Nuestro viaje se concentrará en una de las tres regiones que históricamente formaron la Rumanía que hoy en día conocemos: Valaquia, Moldavia y Transilvania. Transilvania, la más grande de ellas, conserva todavía hoy un muy especial ambiente rural, donde se conservan costumbres centenarias y donde se preservan todavía casi intactas joyas arquitectónicas medievales que no pudieron ser expoliadas por invasiones ni conquistas. Aunque las montañas de los Cárpatos no tienen alturas tan elevadas (apenas superan los 2.500 metros) como otras cordilleras europeas, sus cumbres y crestas se elevan altivas y prominentes sobre los valles circundantes.

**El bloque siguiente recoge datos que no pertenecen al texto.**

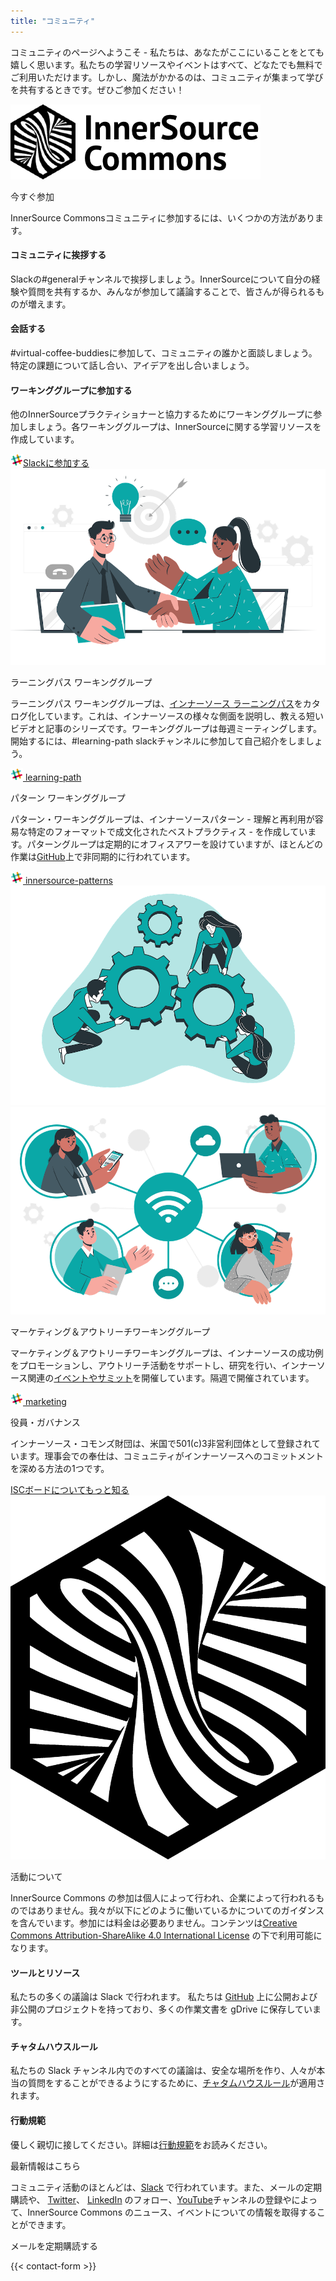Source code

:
 ```yaml
---
title: "コミュニティ"
---
```


<section class="section">
  <div class="container">
    <div class="row align-items-center">
      <div class="col-md-6 order-2 order-md-1">
        <p>コミュニティのページへようこそ - 私たちは、あなたがここにいることをとても嬉しく思います。私たちの学習リソースやイベントはすべて、どなたでも無料でご利用いただけます。しかし、魔法がかかるのは、コミュニティが集まって学びを共有するときです。ぜひご参加ください！
        </p>
      </div>
      <div class="col-md-6 order-1 order-md-2 mb-4 mb-md-0">
        <img src="/images/logo.png" class="img-fluid">
      </div>
    </div>
  </div>
</section>

<section class="section bg-light">
  <div class="container">
    <div class="row justify-content-center">
      <div class="col-12 text-center mb-4">
        <p class="mt-3 h1">今すぐ参加</p>
        <p>InnerSource Commonsコミュニティに参加するには、いくつかの方法があります。</p>
      </div>
      <div class="col-md-4 col-sm-6 mb-4">
        <div class="feature-card text-center">
          <i class="ti-hand-open mb-3"></i>
          <h4 class="mb-2">コミュニティに挨拶する</h4>
          <p>Slackの#generalチャンネルで挨拶しましょう。InnerSourceについて自分の経験や質問を共有するか、みんなが参加して議論することで、皆さんが得られるものが増えます。</p>
        </div>
      </div>
      <div class="col-md-4 col-sm-6 mb-4">
        <div class="feature-card text-center">
          <i class="ti-comment-alt mb-3"></i>
          <h4 class="mb-2">会話する</h4>
          <p>#virtual-coffee-buddiesに参加して、コミュニティの誰かと面談しましょう。特定の課題について話し合い、アイデアを出し合いましょう。</p>
        </div>
      </div>
      <div class="col-md-4 col-sm-6 mb-4">
        <div class="feature-card text-center">
          <i class="ti-key mb-3"></i>
          <h4 class="mb-2">ワーキンググループに参加する</h4>
          <p>他のInnerSourceプラクティショナーと協力するためにワーキンググループに参加しましょう。各ワーキンググループは、InnerSourceに関する学習リソースを作成しています。</p>
        </div>
      </div>
    </div>
    <div class="row d-flex justify-content-center">
        <a href="/slack" class="btn btn-primary btn-sm"><img src="/images/slack.png" class="pr-2"/>Slackに参加する</a>
  </div>
</section>

<section class="section">
  <div class="container">
    <div class="row align-items-center">
      <div class="col-md-5 mb-4 mb-md-0">
        <div>
         <img src="/images/community/collaboration.png" class="img-fluid">
        </div>
      </div>
      <div class="col-md-6 ">
        <p class="section-title h2">ラーニングパス ワーキンググループ</p>
        <p>ラーニングパス ワーキンググループは、<a href="/learn/learning-path/">インナーソース ラーニングパス</a>をカタログ化しています。これは、インナーソースの様々な側面を説明し、教える短いビデオと記事のシリーズです。ワーキンググループは毎週ミーティングします。開始するには、#learning-path slackチャンネルに参加して自己紹介をしましょう。
        </p>
        <a href="/slack" class="btn btn-primary btn-sm text-lowercase"><img src="/images/slack.png" class="pr-1"/> learning-path</a>
      </div>
    </div>
  </div>
</section>

<section class="section bg-light">
  <div class="container">
    <div class="row align-items-center">
      <div class="col-md-6 order-2 order-md-1">
        <p class="section-title h2">パターン ワーキンググループ</p>
        <p>パターン・ワーキンググループは、インナーソースパターン - 理解と再利用が容易な特定のフォーマットで成文化されたベストプラクティス - を作成しています。パターングループは定期的にオフィスアワーを設けていますが、ほとんどの作業は<a href="https://github.com/InnerSourceCommons/InnerSourcePatterns/" target="_blank">GitHub</a>上で非同期的に行われています。
        </p>
        <a href="/slack" class="btn btn-primary btn-sm text-lowercase"><img src="/images/slack.png" class="pr-1"/> innersource-patterns</a>
      </div>
      <div class="col-md-5 order-1 order-md-2 mb-4 mb-md-0">
        <img src="/images/community/mechanism.png" class="img-fluid">
      </div>
    </div>
  </div>
</section>

<section class="section">
  <div class="container">
    <div class="row align-items-center">
      <div class="col-md-5 mb-4 mb-md-0">
        <div>
         <img src="/images/community/connection.png" class="img-fluid">
        </div>
      </div>
      <div class="col-md-6 ">
        <p class="section-title h2">マーケティング＆アウトリーチワーキンググループ</p>
        <p>マーケティング＆アウトリーチワーキンググループは、インナーソースの成功例をプロモーションし、アウトリーチ活動をサポートし、研究を行い、インナーソース関連の<a href="/events/">イベントやサミット</a>を開催しています。隔週で開催されています。
        </p>
        <a href="/slack" class="btn btn-primary btn-sm text-lowercase"><img src="/images/slack.png" class="pr-1"/> marketing</a>
      </div>
    </div>
  </div>
</section>

<section class="section bg-light">
  <div class="container">
    <div class="row align-items-center">
      <div class="col-md-6 order-2 order-md-1">
        <p class="section-title h2">役員・ガバナンス</p>
        <p>インナーソース・コモンズ財団は、米国で501(c)3非営利団体として登録されています。理事会での奉仕は、コミュニティがインナーソースへのコミットメントを深める方法の1つです。
        </p>
        <a href="/about/board/" class="btn-link">ISCボードについてもっと知る<i class="ti-arrow-right"></i></a>
      </div>
      <div class="col-md-3 offset-md-1 order-1 order-md-2 mb-4 mb-md-0">
        <img src="/images/logo-big.png" class="img-fluid">
      </div>
    </div>
  </div>
</section>

<section class="section">
  <div class="container">
    <div class="row justify-content-center">
      <div class="col-12 text-center">
        <p class="section-title mb-5 mt-3 h1">活動について</p>
        <p>InnerSource Commons の参加は個人によって行われ、企業によって行われるものではありません。我々が以下にどのように働いているかについてのガイダンスを含んでいます。参加には料金は必要ありません。コンテンツは<a href="http://creativecommons.org/licenses/by-sa/4.0/">Creative Commons Attribution-ShareAlike 4.0 International License</a> の下で利用可能になります。</p>
      </div>
      <div class="col-md-4 col-sm-6 mb-4">
        <div class="feature-card text-center bg-light">
          <i class="ti-bookmark-alt mb-3"></i>
          <h4 class="mb-2">ツールとリソース</h4>
          <p>私たちの多くの議論は Slack で行われます。 私たちは <a href="http://github.com/InnerSourceCommons">GitHub</a> 上に公開および非公開のプロジェクトを持っており、多くの作業文書を gDrive に保存しています。
          </p>
        </div>
      </div>
      <div class="col-md-4 col-sm-6 mb-4">
        <div class="feature-card text-center bg-light">
          <i class="ti-comments mb-3"></i>
          <h4 class="mb-2">チャタムハウスルール</h4>
          <p>私たちの Slack チャンネル内でのすべての議論は、安全な場所を作り、人々が本当の質問をすることができるようにするために、<a href="https://www.chathamhouse.org/about-us/chatham-house-rule">チャタムハウスルール</a>が適用されます。</p>
        </div>
      </div>
      <div class="col-md-4 col-sm-6 mb-4">
        <div class="feature-card text-center bg-light">
          <i class="ti-face-smile mb-3"></i>
          <h4 class="mb-2">行動規範</h4>
          <p>優しく親切に接してください。詳細は<a href="/about/codeofconduct/">行動規範</a>をお読みください。</p>
        </div>
      </div>
    </div>
  </div>
</section>

<section class="section-last section">
  <div class="container section-small shadow rounded-lg px-4 bg-light">
    <div class="row align-items-center justify-content-center text-center text-md-left">
      <div class="col-lg-5 col-md-4 mb-4 mb-md-0">
        <a class="twitter-timeline" data-height="500" data-dnt="true" href="https://twitter.com/InnerSourceOrg?ref_src=twsrc%5Etfw"></a> <script async src="https://platform.twitter.com/widgets.js" charset="utf-8"></script>
      </div>
      <div class="col-md-5 offset-md-1">
        <p class="h2 section-title">最新情報はこちら</p>
        <p class="mb-4">
        コミュニティ活動のほとんどは、<a href="https://innersourcecommons.org/slack//">Slack</a> で行われています。また、メールの定期購読や、 <a href="https://twitter.com/InnerSourceOrg">Twitter</a>、 <a href="https://www.linkedin.com/company/innersourcecommons">LinkedIn</a> のフォロー、<a href="https://www.youtube.com/channel/UCoSPSd6Or4F_vpjo4SmyoEA">YouTube</a>チャンネルの登録やによって、InnerSource Commons のニュース、イベントについての情報を取得することができます。</p>
        <p class="h3 section-title">メールを定期購読する</p>
        {{< contact-form >}}
      </div>
    </div>
  </div>
</section>
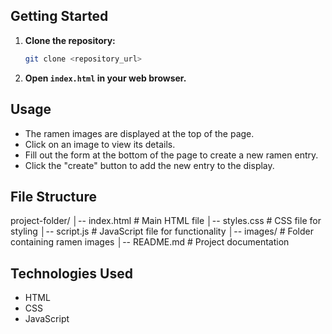 ## Getting Started

1.  **Clone the repository:**

    ```bash
    git clone <repository_url>
    ```

2.  **Open `index.html` in your web browser.**

## Usage

* The ramen images are displayed at the top of the page.
* Click on an image to view its details.
* Fill out the form at the bottom of the page to create a new ramen entry.
* Click the "create" button to add the new entry to the display.

## File Structure
project-folder/
│-- index.html      # Main HTML file
│-- styles.css      # CSS file for styling
│-- script.js       # JavaScript file for functionality
│-- images/         # Folder containing ramen images
│-- README.md       # Project documentation

## Technologies Used

* HTML
* CSS
* JavaScript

Este hecho sumando a la ausencia casi total de remontes mecánicos, carreteras de alta montaña y otras facilidades, hacen que las montañas rumanas sean un terreno excelente para la práctica del senderismo y del montañismo en un entorno salvaje y natural de primer orden. Sus densos bosques preservan una gran cantidad de biodiversidad y fauna salvaje, y cabe destacar que en ellos viven unos 6.000 osos, unos 4.500 lobos y 2.000 linces boreales.